- Saved data entries
######

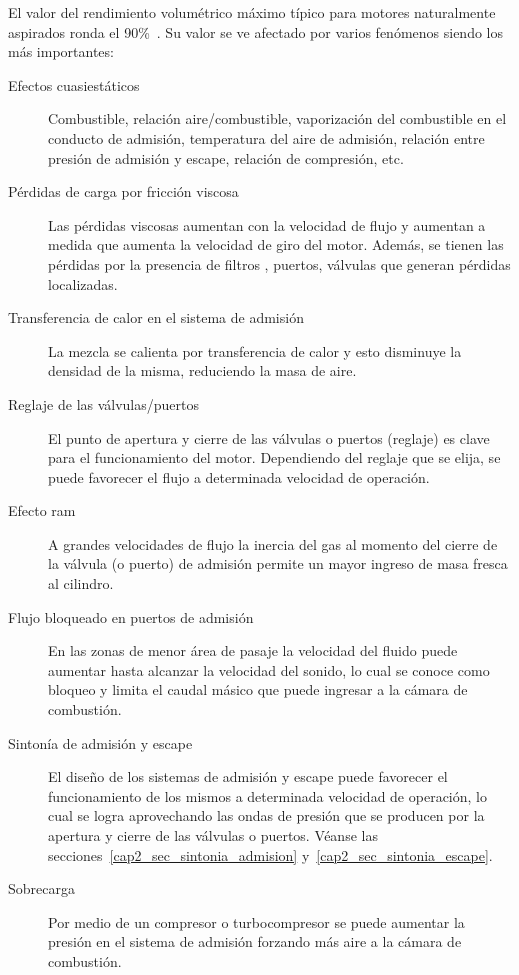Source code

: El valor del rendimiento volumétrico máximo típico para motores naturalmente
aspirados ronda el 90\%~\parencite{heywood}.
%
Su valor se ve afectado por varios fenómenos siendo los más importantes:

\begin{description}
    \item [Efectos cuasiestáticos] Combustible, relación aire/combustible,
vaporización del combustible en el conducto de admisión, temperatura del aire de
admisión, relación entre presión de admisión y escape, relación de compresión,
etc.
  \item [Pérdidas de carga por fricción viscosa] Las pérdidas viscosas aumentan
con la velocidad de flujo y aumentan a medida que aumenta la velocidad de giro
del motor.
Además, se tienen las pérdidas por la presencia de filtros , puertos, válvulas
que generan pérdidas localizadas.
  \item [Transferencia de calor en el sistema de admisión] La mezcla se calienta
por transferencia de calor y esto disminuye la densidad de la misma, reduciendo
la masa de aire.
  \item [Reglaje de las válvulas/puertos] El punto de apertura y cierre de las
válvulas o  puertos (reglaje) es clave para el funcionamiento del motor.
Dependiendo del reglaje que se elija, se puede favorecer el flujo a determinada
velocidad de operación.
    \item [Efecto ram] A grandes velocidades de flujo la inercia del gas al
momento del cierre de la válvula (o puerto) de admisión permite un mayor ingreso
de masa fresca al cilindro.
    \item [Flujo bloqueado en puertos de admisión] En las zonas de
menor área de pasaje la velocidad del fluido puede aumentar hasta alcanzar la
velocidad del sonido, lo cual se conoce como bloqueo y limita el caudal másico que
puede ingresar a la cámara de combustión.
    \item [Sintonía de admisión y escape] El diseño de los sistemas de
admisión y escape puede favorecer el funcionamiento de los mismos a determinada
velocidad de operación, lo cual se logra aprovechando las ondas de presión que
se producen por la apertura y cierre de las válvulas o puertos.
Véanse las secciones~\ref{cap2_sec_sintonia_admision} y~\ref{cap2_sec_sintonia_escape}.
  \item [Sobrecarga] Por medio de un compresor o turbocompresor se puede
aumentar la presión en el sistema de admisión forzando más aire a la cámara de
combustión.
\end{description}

######

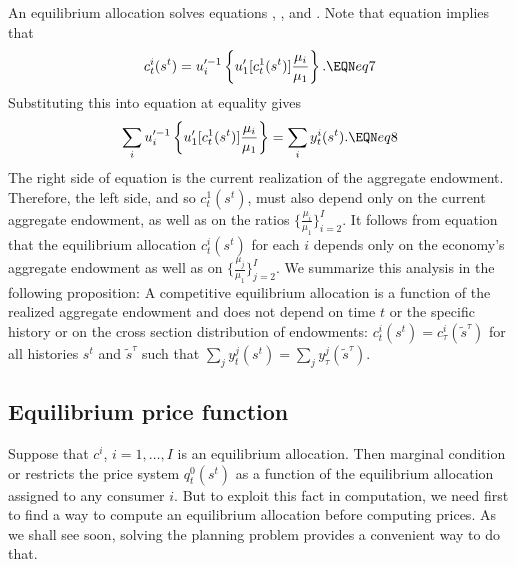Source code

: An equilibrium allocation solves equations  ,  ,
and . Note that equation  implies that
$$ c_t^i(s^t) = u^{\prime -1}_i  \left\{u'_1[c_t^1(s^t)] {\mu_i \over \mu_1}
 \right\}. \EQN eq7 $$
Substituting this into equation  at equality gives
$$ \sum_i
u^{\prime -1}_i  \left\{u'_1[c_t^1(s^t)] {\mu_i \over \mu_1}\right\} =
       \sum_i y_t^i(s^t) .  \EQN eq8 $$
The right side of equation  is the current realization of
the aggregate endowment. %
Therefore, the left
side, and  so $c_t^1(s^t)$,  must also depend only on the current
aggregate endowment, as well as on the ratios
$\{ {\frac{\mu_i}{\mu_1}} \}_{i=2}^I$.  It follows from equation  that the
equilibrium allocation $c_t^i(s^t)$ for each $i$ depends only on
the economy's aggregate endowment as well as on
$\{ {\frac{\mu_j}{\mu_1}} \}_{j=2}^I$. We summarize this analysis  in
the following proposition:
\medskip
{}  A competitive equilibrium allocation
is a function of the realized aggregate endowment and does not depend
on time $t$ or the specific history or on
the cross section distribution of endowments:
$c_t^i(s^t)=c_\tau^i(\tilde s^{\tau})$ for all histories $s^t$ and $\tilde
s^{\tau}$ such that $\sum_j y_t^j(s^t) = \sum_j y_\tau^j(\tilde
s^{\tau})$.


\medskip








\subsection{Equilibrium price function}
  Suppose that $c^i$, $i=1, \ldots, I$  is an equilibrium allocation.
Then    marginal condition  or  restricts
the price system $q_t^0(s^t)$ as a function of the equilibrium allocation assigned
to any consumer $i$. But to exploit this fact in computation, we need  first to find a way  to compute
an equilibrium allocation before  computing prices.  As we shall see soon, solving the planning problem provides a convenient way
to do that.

######

- WHAT THE TASK ASKS
Collect the lines of the data that carry the word "aggregate".

- ANSWER BOX
the aggregate endowment. %
aggregate endowment, as well as on the ratios
the economy's aggregate endowment as well as on
is a function of the realized aggregate endowment and does not depend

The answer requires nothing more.